The concept of indigeneity, and the discrimination which accompanies it, fuels intercommunal (including sometimes religious) tension and conflict in less obvious ways as well.  As discussed above, some local officials abuse their responsibility to issue indigene certificates by discriminating against people who are religiously or ethnically different from themselves.  Such practices are particularly rife in Kaduna State, where already explosive interreligious tensions have been made worse by local officials’ improper refusal to issue indigene certificates to people who do not adhere to their religion.101

Such controversies lend credence to the widespread notion that politicians and civil servants at all levels routinely discriminate against any Nigerian who does not share their ethnic background and religion.  While it is impossible to state with certainty precisely how much truth there is in this belief, one Kaduna-based activist pointed out that because so many people believe it to be true, “Everyone in Nigeria claims to be marginalized in one way or another.”102  In the troubled Delta State city of Warri, a long-running dispute between three ethnic groups over who the rightful “owners” of the community are has turned violent in recent years largely because of a widely-held belief on all sides that there is no way to escape poverty without winning that argument.103

Political and religious leaders are often accused of pandering to these sentiments in order to deflect attention and blame away from their own dismal records as public servants or to curry political favor with one group by playing it off against another.104  As one prominent imam in Kaduna put it, giving voice to an accusation leveled by many other community leaders interviewed by Human Rights Watch, “When they have achieved nothing, when they have nothing to offer, they talk about indigene-settler issues.”105

Others go further still, accusing some segments of the political elite of actively trying to provoke intercommunal crises through their irresponsible use of indigeneity-related rhetoric in the hope that they can then exploit heightened intercommunal tensions for their own political gain, or as a way to demonstrate their political power to the federal government.  One prominent Hausa civil society figure told Human Rights Watch, “Indigene and non-indigene is a distinction used to manipulate the minds of the people and drag them into crisis, just like religion and ethnicity.  [The elites] use this to drag innocent people into war with their neighbors.”106  Nigerian President Obasanjo himself has voiced similar sentiments, stating on one occasion that the issue of indigeneity is used to manipulate people into serving as “foot-soldiers to the designs and machinations of power-seekers.”107




[95] “Violence Left 3 Million Bereft in Past 7 Years, Nigeria Reports,” Reuters, March 14, 2006.

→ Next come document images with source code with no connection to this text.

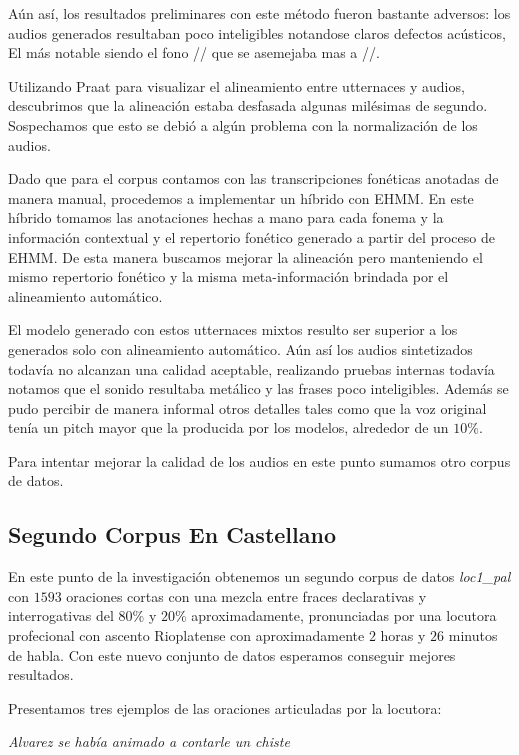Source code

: Aún así, los resultados preliminares con este método fueron bastante adversos: los audios generados resultaban poco inteligibles notandose claros defectos acústicos, El más notable siendo el fono // que se asemejaba mas a //.

Utilizando Praat para visualizar el alineamiento entre utternaces y audios, descubrimos que la alineación estaba desfasada algunas milésimas de segundo. Sospechamos que esto se debió a algún problema con la normalización de los audios.

Dado que para el corpus contamos con las transcripciones fonéticas anotadas de manera manual, procedemos a implementar un híbrido con EHMM. En este híbrido tomamos las anotaciones hechas a mano para cada fonema y la información contextual y el repertorio fonético generado a partir del proceso de EHMM. De esta manera buscamos mejorar la alineación pero manteniendo el mismo repertorio fonético y la misma meta-información brindada por el alineamiento automático.

El modelo generado con estos utternaces mixtos resulto ser superior a los generados solo con alineamiento automático. Aún así los audios sintetizados todavía no alcanzan una calidad aceptable, realizando pruebas internas todavía notamos que el sonido resultaba metálico y las frases poco inteligibles. Además se pudo percibir de manera informal otros detalles tales como que la voz original tenía un pitch mayor que la producida por los modelos, alrededor de un $10\%$.

Para intentar mejorar la calidad de los audios en este punto sumamos otro corpus de datos.

\subsection{Segundo Corpus En Castellano}

En este punto de la investigación obtenemos un segundo corpus de datos \textit{loc1\_pal}\cite{loc1pal} con $1593$ oraciones cortas con una mezcla entre fraces declarativas y interrogativas del $80\%$ y $20\%$ aproximadamente, pronunciadas por una locutora profecional con ascento Rioplatense con aproximadamente $2$ horas y $26$ minutos de habla. Con este nuevo conjunto de datos esperamos conseguir mejores resultados.

Presentamos tres ejemplos de las oraciones articuladas por la locutora:

\indent\indent \textit{Alvarez se había animado a contarle un chiste}

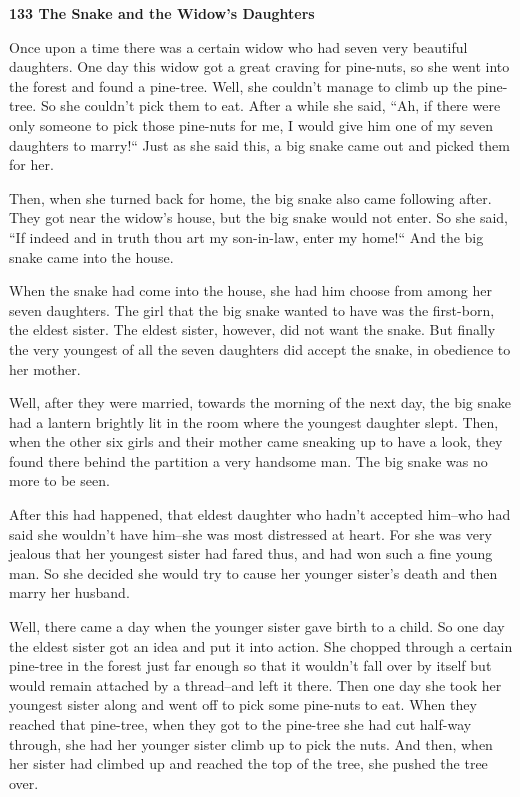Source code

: 
\textbf{133 The Snake and the Widow's Daughters}

Once upon a time there was a certain widow who had seven very beautiful daughters.
One day this widow got a great craving for pine-nuts, so she went into the forest
and found a pine-tree. Well, she couldn't manage to climb up the pine-tree. So
she couldn't pick them to eat. After a while she said, ``Ah, if there were
only someone to pick those pine-nuts for me, I would give him one of my seven daughters
to marry!`` Just as she said this, a big snake came out and picked them
for her.

Then, when she turned back for home, the big snake also came following after. They
got near the widow's house, but the big snake would not enter. So she said, ``If
indeed and in truth thou art my son-in-law, enter my home!`` And the big
snake came into the house.

When the snake had come into the house, she had him choose from among her seven
daughters. The girl that the big snake wanted to have was the first-born, the eldest
sister. The eldest sister, however, did not want the snake. But finally the very
youngest of all the seven daughters did accept the snake, in obedience to her mother.

Well, after they were married, towards the morning of the next day, the big snake
had a lantern brightly lit in the room where the youngest daughter slept. Then,
when the other six girls and their mother came sneaking up to have a look, they
found there behind the partition a very handsome man. The big snake was no more
to be seen.

After this had happened, that eldest daughter who hadn't accepted him--who had
said she wouldn't have him--she was most distressed at heart. For she was very
jealous that her youngest sister had fared thus, and had won such a fine young
man. So she decided she would try to cause her younger sister's death and then
marry her husband.

Well, there came a day when the younger sister gave birth to a child. So one day
the eldest sister got an idea and put it into action. She chopped through a certain
pine-tree in the forest just far enough so that it wouldn't fall over by itself
but would remain attached by a thread--and left it there. Then one day she took
her youngest sister along and went off to pick some pine-nuts to eat. When they
reached that pine-tree, when they got to the pine-tree she had cut half-way through,
she had her younger sister climb up to pick the nuts. And then, when her sister
had climbed up and reached the top of the tree, she pushed the tree over.

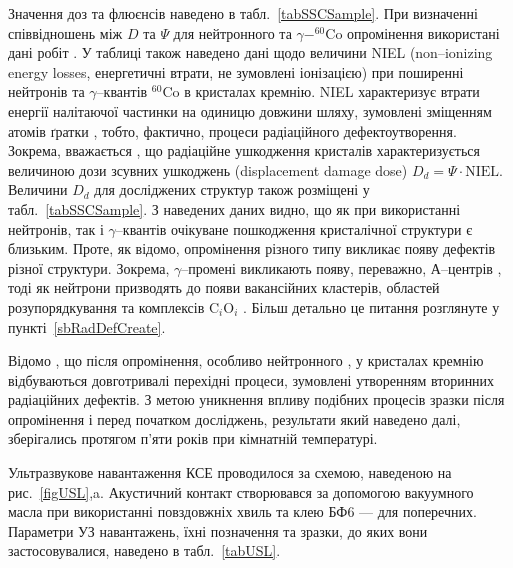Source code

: Значення доз та флюєнсів наведено в табл.~\ref{tabSSCSample}.
При визначенні співвідношень між $D$ та $\Psi$ для нейтронного та $\gamma-^{60}$Co опромінення використані дані робіт \cite{NIEL:Akkerman,Brauning}.
У таблиці також наведено дані щодо величини NIEL (non--ionizing energy losses, енергетичні втрати, не зумовлені іонізацією) при поширенні нейтронів та $\gamma$--квантів $^{60}$Co в кристалах кремнію.
NIEL характеризує втрати енергії налітаючої частинки на одиницю довжини шляху, зумовлені зміщенням атомів ґратки \cite{NIEL:Huhtinen,NIEL:Messenger}, тобто, фактично, процеси радіаційного дефектоутворення.
Зокрема, вважається \cite{NIEL:Messenger}, що радіаційне ушкодження кристалів характеризується величиною дози зсувних ушкоджень (displacement damage dose) $D_d=\Psi\cdot \mbox{NIEL}$.
Величини $D_d$ для досліджених структур також розміщені у табл.~\ref{tabSSCSample}.
З наведених даних видно, що як при використанні нейтронів, так і $\gamma$--квантів очікуване пошкодження кристалічної структури є близьким.
Проте, як відомо,  опромінення різного типу викликає появу дефектів різної структури.
Зокрема, $\gamma$--промені викликають появу, переважно, А--центрів \cite{NIEL:Jafari,Gamma:Prabhakara,NIEL:Moll}, тоді як нейтрони призводять до появи вакансійних кластерів\cite{Rew:Srour,Junkes}, областей розупорядкування  \cite{Neutron:Arutyunov} та комплексів C$_i$O$_i$ \cite{NIEL:Moll,neutron:Londos}.
Більш детально це питання розглянуте у пункті~\ref{sbRadDefCreate}.

Відомо \cite{RadBook}, що після опромінення, особливо нейтронного \cite{NIEL:Moll,Rew:Srour}, у кристалах кремнію відбуваються довготривалі перехідні процеси, зумовлені утворенням вторинних радіаційних дефектів.
З метою уникнення впливу подібних процесів зразки після опромінення і перед початком досліджень, результати який наведено далі, зберігались протягом п'яти років при кімнатній температурі.


Ультразвукове навантаження КСЕ проводилося за схемою, наведеною на рис.~\ref{figUSL},a.
Акустичний контакт створювався за допомогою вакуумного масла при використанні повздовжніх хвиль та клею БФ6 --- для поперечних.
Параметри УЗ навантажень, їхні позначення та зразки, до яких вони застосовувалися, наведено в табл.~\ref{tabUSL}.

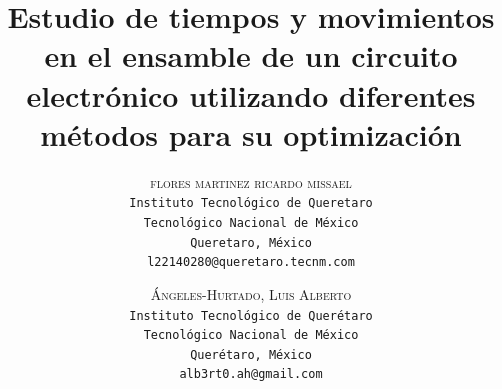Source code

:     \lfoot{ \thepage}
    
    \setlength{\droptitle}{-5\baselineskip} %
    \title{\textbf{Estudio de tiempos y movimientos en el ensamble de un circuito electrónico utilizando diferentes métodos para su optimización }} %
    
     \author{ 
     \textsc{flores martinez ricardo missael}\\ 
     \texttt{ Instituto Tecnológico de Queretaro } \\ 
     \texttt{ Tecnológico Nacional de México } \\ 
     \texttt{Queretaro, México}\\ 
     \texttt{l22140280@queretaro.tecnm.com} 
     \and 
     \textsc{Ángeles-Hurtado, Luis Alberto}\\ 
     \texttt{ Instituto Tecnológico de Querétaro } \\ 
     \texttt{ Tecnológico Nacional de México } \\ 
     \texttt{Querétaro, México}\\ 
     \texttt{alb3rt0.ah@gmail.com} 
    }
    
    
    
    
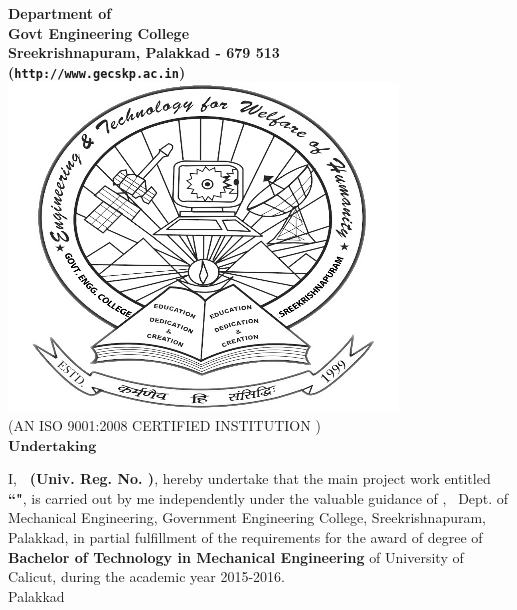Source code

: %
%
%
%


\begin{titlepage}



\begin{center}
	
	
	{\Large \bf Department of \vdept  }\\
	{\Large \bf Govt Engineering College}\\
	{\normalsize \bf Sreekrishnapuram, Palakkad - 679 513\\
		({\tt http://www.gecskp.ac.in})}\\[0.75cm]
	\includegraphics[width=3.5 cm]{geclogo.png}\\
	\scriptsize (AN ISO 9001:2008 CERTIFIED INSTITUTION )\\[1 cm]
	\Huge  $ \textbf{Undertaking}$\\[0.5cm]
\end{center}


%


\quad \quad I, {\bf \vauthor\ (Univ. Reg. No. \vregisternumber)}, hereby undertake that the main project work entitled {\bf ``\vtitle"}, is carried out by me independently under the valuable guidance of {\bf \vguide}, \vguidedg\ Dept. of Mechanical Engineering, Government Engineering College, Sreekrishnapuram, Palakkad, in partial fulfillment of the requirements for the award of degree of {\bf Bachelor of Technology in Mechanical Engineering } of University of Calicut, during the academic year 2015-2016.\\[2 cm]

\noindent Palakkad \hfill  {\bf \vauthor} \\
\vdate 


\end{titlepage}



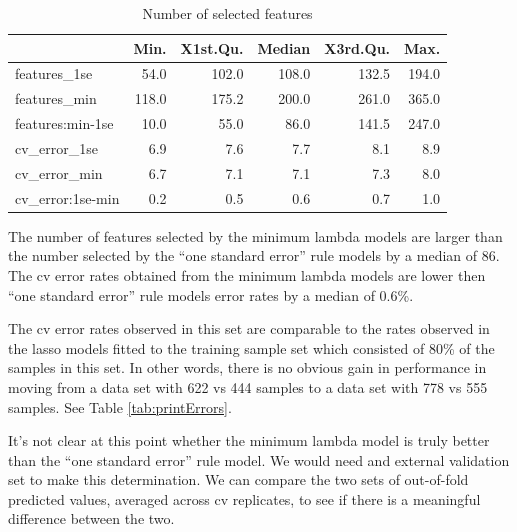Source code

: \documentclass[
]{book}
\begin{document}
\begin{table}

\caption{\label{tab:hcc5hmC-glmnetSuite-model-size-lassoAll}Number of selected features}
\centering
\begin{tabular}[t]{l|r|r|r|r|r}
\hline
  & Min. & X1st.Qu. & Median & X3rd.Qu. & Max.\\
\hline
features\_1se & 54.0 & 102.0 & 108.0 & 132.5 & 194.0\\
\hline
features\_min & 118.0 & 175.2 & 200.0 & 261.0 & 365.0\\
\hline
features:min-1se & 10.0 & 55.0 & 86.0 & 141.5 & 247.0\\
\hline
cv\_error\_1se & 6.9 & 7.6 & 7.7 & 8.1 & 8.9\\
\hline
cv\_error\_min & 6.7 & 7.1 & 7.1 & 7.3 & 8.0\\
\hline
cv\_error:1se-min & 0.2 & 0.5 & 0.6 & 0.7 & 1.0\\
\hline
\end{tabular}
\end{table}

The number of features selected by the minimum lambda models are larger
than the number selected by the ``one standard error'' rule models by a median
of 86.
The cv error rates obtained from the minimum lambda models are lower
then ``one standard error'' rule models error rates by a median of
0.6\%.

The cv error rates observed in this set are comparable to the
rates observed in the lasso models fitted to the training sample set
which consisted of 80\% of the samples in this set. In other words,
there is no obvious gain in performance in moving from
a data set with
622 vs 444 samples
to a data set with
778 vs 555 samples.
See Table \ref{tab:printErrors}.

It's not clear at this point whether the minimum lambda model is truly better than
the ``one standard error'' rule model. We would need and external validation
set to make this determination. We can compare the two sets
of out-of-fold predicted values, averaged across cv replicates, to see if
there is a meaningful difference between the two.
\end{document}
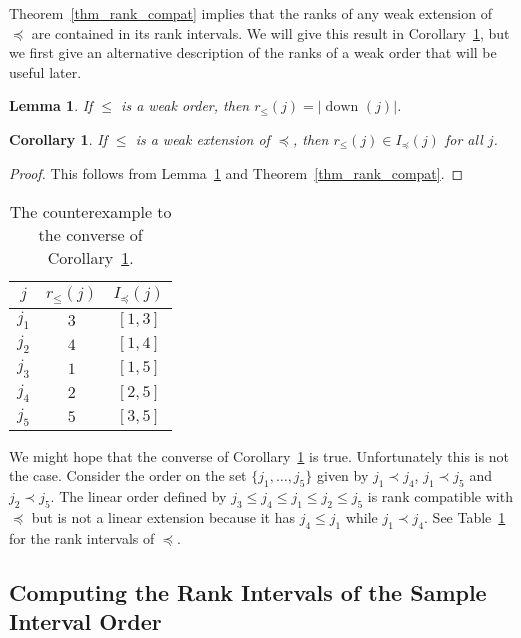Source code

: \documentclass[12pt]{article}
\newcommand{\dset}[2][]{\operatorname{down}_{#1}(#2)}
\numberwithin{theorem}{section}
\newtheorem{lemma}[theorem]{Lemma}
\newtheorem{corollary}[theorem]{Corollary}
\begin{document}
Theorem~\ref{thm_rank_compat} implies that the ranks of any weak extension of $\preceq$ are contained in its rank intervals.  We will give this result in Corollary~\ref{cor_weak_ord_rank_compat}, but we first give an alternative description of the ranks of a weak order that will be useful later.

\begin{lemma}
\label{lem_weak_rank_dset}
If $\leqslant$ is a weak order, then $r_\leqslant(j) = |\dset{j}|$.
\end{lemma}

\begin{corollary}
\label{cor_weak_ord_rank_compat}
If $\leqslant$ is a weak extension of $\preceq$, then $r_\leqslant(j) \in I_\preceq(j)$ for all $j$.
\end{corollary}
\begin{proof}
This follows from Lemma~\ref{lem_weak_rank_dset} and Theorem~\ref{thm_rank_compat}.
\end{proof}

\begin{table}[t]
\centering
\begin{tabular}{|c|c|c|}
\hline
$j$&$r_\leqslant(j)$&$I_\preceq(j)$\\
\hline
$j_1$&$3$&$[1, 3]$\\
$j_2$&$4$&$[1, 4]$\\
$j_3$&$1$&$[1, 5]$\\
$j_4$&$2$&$[2, 5]$\\
$j_5$&$5$&$[3, 5]$\\
\hline
\end{tabular}
\caption{The counterexample to the converse of Corollary~\ref{cor_weak_ord_rank_compat}.}
\label{tab_rank_int_counter}
\end{table}

We might hope that the converse of Corollary~\ref{cor_weak_ord_rank_compat} is true.  Unfortunately this is not the case.  Consider the order on the set $\{j_1, \dots, j_5\}$ given by $j_1 \prec j_4$, $j_1 \prec j_5$ and $j_2 \prec j_5$.  The linear order defined by $j_3 \leqslant j_4 \leqslant j_1 \leqslant j_2 \leqslant j_5$ is rank compatible with $\preceq$ but is not a linear extension because it has $j_4 \leqslant j_1$ while $j_1 \prec j_4$.  See Table~\ref{tab_rank_int_counter} for the rank intervals of $\preceq$.

\subsection{Computing the Rank Intervals of the Sample Interval Order}
\end{document}
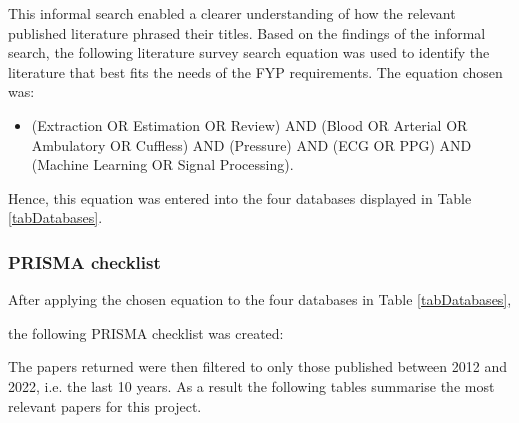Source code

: \begin{table}[H]
    \centering
    \caption{Official online databases used to conduct the literature review \cite{databasesImperial}}
    \label{tabDatabases}
\end{table}\noindent This informal search enabled a clearer understanding of how the relevant published literature phrased their titles. Based on the findings of the informal search, the following 
literature survey search equation was used to identify the literature that best fits the needs of the FYP requirements. The equation chosen was: 

\begin{itemize}
        \item (Extraction OR Estimation OR Review) AND (Blood OR Arterial OR Ambulatory OR Cuffless) AND (Pressure) AND (ECG OR PPG) AND (Machine Learning OR Signal Processing).
\end{itemize}\noindent Hence, this equation was entered into the four databases displayed in Table \ref{tabDatabases}.


\subsubsection{PRISMA checklist}
After applying the chosen equation to the four databases in Table \ref{tabDatabases}, 


the following PRISMA checklist was created:

The papers returned were then filtered 
to only those published between 2012 and 2022, i.e. the last 10 years. As a result the following tables summarise 
the most relevant papers for this project.


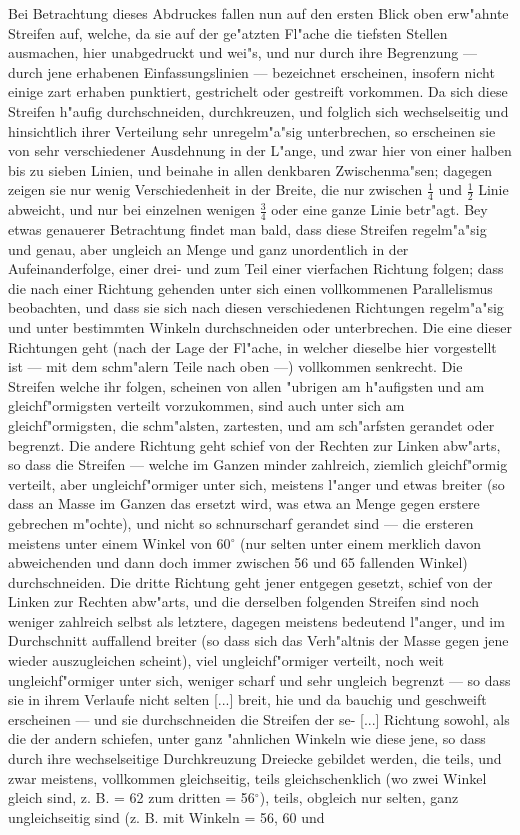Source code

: \documentclass[a4paper, 11pt, oneside, german]{article}
\begin{document}
Bei Betrachtung dieses Abdruckes fallen nun auf den ersten Blick oben erw"ahnte Streifen auf, welche, da sie auf der ge"atzten Fl"ache die tiefsten Stellen ausmachen, hier unabgedruckt und wei"s, und nur durch ihre Begrenzung --- durch jene erhabenen Einfassungslinien --- bezeichnet erscheinen, insofern nicht einige zart erhaben punktiert, gestrichelt oder gestreift vorkommen. Da sich diese Streifen h"aufig durchschneiden, durchkreuzen, und folglich sich wechselseitig und hinsichtlich ihrer Verteilung sehr unregelm"a"sig unterbrechen, so erscheinen sie von sehr verschiedener Ausdehnung in der L"ange, und zwar hier von einer halben bis zu sieben Linien, und beinahe in allen denkbaren Zwischenma"sen; dagegen zeigen sie nur wenig Verschiedenheit in der Breite, die nur zwischen $\frac{1}{4}$ und $\frac{1}{2}$ Linie abweicht, und nur bei einzelnen wenigen $\frac{3}{4}$ oder eine ganze Linie betr"agt. Bey etwas genauerer Betrachtung findet man bald, dass diese Streifen regelm"a"sig und genau, aber ungleich an Menge und ganz unordentlich in der Aufeinanderfolge, einer drei- und zum Teil einer vierfachen Richtung folgen; dass die nach einer Richtung gehenden unter sich einen vollkommenen Parallelismus beobachten, und dass sie sich nach diesen verschiedenen Richtungen regelm"a"sig und unter bestimmten Winkeln durchschneiden oder unterbrechen. Die eine dieser Richtungen geht (nach der Lage der Fl"ache, in welcher dieselbe hier vorgestellt ist --- mit dem schm"alern Teile nach oben ---) vollkommen senkrecht. Die Streifen welche ihr folgen, scheinen von allen "ubrigen am h"aufigsten und am gleichf"ormigsten verteilt vorzukommen, sind auch unter sich am gleichf"ormigsten, die schm"alsten, zartesten, und am sch"arfsten gerandet oder begrenzt. Die andere Richtung geht schief von der Rechten zur Linken abw"arts, so dass die Streifen --- welche im Ganzen minder zahlreich, ziemlich gleichf"ormig verteilt, aber ungleichf"ormiger unter sich, meistens l"anger und etwas breiter (so dass an Masse im Ganzen das ersetzt wird, was etwa an Menge gegen erstere gebrechen m"ochte), und nicht so schnurscharf gerandet sind --- die ersteren meistens unter einem Winkel von 60$^{\circ}$ (nur selten unter einem merklich davon abweichenden und dann doch immer zwischen 56 und 65 fallenden Winkel) durchschneiden. Die dritte Richtung geht jener entgegen gesetzt, schief von der Linken zur Rechten abw"arts, und die derselben folgenden Streifen sind noch weniger zahlreich selbst als letztere, dagegen meistens bedeutend l"anger, und im Durchschnitt auffallend breiter (so dass sich das Verh"altnis der Masse gegen jene wieder auszugleichen scheint), viel ungleichf"ormiger verteilt, noch weit ungleichf"ormiger unter sich, weniger scharf und sehr ungleich begrenzt --- so dass sie in ihrem Verlaufe nicht selten [...] breit, hie und da bauchig und geschweift erscheinen --- und sie durchschneiden die Streifen der se- [...] Richtung sowohl, als die der andern schiefen, unter ganz "ahnlichen Winkeln wie diese jene, so dass durch ihre wechselseitige Durchkreuzung Dreiecke gebildet werden, die teils, und zwar meistens, vollkommen gleichseitig, teils gleichschenklich (wo zwei Winkel gleich sind, z. B. = 62 zum dritten = 56$^{\circ}$), teils, obgleich nur selten, ganz ungleichseitig sind (z. B. mit Winkeln = 56, 60 und 
\end{document}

[96] See below, Section VII, Plateau State Case Study.

[97] Johannes Harnischfeger, “Sharia and Control Over Territory: Conflicts Between ‘Settlers’ and ‘Indigenes’ in Nigeria,” African Affairs 103/412, p. 436.

[98] Human Rights Watch interview, Ibadan, November 4, 2005.

[99] Seeabove, Section V.

[100] Seebelow, Section VII.

[101] See below, Section VII, Kaduna State case study.

[102] Human Rights Watch interview with Lydia Umar, Kaduna, November 14, 2005.

[103] See below, Section VII, Warri case study.

[104] See below, Section VII, Plateau State case study.

[105] Human Rights Watch interview, Kaduna, November 9, 2005.

[106] Human Rights Watch interview, Kaduna, November 14, 2005.

[107] “President blames unrest in Nigeria on power-seekers, mind-set,” Agence France-Presse, January 25, 2002.